# [WHAT IS EXPECTED]
Your answer should be every line of the records that contains the word "scalable", copied as it stands.
BEGIN
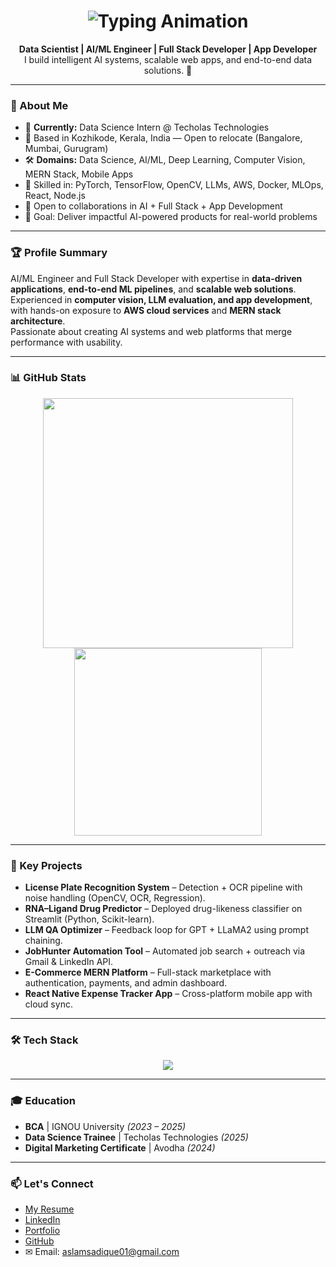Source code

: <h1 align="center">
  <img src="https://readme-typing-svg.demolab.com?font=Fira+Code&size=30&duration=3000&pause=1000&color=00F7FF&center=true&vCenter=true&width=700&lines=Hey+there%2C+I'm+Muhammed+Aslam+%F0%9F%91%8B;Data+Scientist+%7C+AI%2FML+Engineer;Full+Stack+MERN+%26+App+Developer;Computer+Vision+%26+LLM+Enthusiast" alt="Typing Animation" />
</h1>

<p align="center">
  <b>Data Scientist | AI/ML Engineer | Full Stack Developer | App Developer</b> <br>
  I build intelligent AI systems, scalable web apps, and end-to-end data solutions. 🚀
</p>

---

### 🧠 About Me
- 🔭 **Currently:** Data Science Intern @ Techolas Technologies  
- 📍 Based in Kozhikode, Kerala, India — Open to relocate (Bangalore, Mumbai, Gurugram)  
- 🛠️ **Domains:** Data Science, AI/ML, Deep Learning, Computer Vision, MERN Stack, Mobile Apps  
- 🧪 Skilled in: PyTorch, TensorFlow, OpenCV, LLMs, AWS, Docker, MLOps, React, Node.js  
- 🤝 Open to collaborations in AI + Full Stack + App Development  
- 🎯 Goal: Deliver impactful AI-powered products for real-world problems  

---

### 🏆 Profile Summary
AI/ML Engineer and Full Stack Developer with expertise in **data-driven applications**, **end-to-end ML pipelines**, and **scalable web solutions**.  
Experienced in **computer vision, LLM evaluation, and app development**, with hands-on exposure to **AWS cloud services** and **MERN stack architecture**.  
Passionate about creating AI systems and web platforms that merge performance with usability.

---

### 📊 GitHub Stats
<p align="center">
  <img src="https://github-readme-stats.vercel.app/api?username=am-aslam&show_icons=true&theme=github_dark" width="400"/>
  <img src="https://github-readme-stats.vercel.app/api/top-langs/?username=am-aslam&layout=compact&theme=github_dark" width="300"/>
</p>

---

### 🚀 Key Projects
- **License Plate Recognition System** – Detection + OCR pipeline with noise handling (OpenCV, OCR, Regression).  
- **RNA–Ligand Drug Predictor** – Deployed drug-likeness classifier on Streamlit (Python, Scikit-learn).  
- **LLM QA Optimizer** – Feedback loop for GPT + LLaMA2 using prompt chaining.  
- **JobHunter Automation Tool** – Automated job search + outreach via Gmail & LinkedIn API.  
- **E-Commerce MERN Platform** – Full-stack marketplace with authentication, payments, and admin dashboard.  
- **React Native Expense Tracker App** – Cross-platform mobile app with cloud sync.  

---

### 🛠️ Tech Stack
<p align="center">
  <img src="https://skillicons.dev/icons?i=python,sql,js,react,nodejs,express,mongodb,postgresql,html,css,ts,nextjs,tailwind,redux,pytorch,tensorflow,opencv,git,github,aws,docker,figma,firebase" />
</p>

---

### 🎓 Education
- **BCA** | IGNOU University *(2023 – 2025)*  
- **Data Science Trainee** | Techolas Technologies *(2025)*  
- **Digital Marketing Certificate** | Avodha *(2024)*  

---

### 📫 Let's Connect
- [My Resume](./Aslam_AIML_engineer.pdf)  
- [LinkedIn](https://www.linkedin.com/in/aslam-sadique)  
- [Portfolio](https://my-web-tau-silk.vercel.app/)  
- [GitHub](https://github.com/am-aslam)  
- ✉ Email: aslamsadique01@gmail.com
END
# [RESULT]
  I build intelligent AI systems, scalable web apps, and end-to-end data solutions. 🚀
AI/ML Engineer and Full Stack Developer with expertise in **data-driven applications**, **end-to-end ML pipelines**, and **scalable web solutions**.  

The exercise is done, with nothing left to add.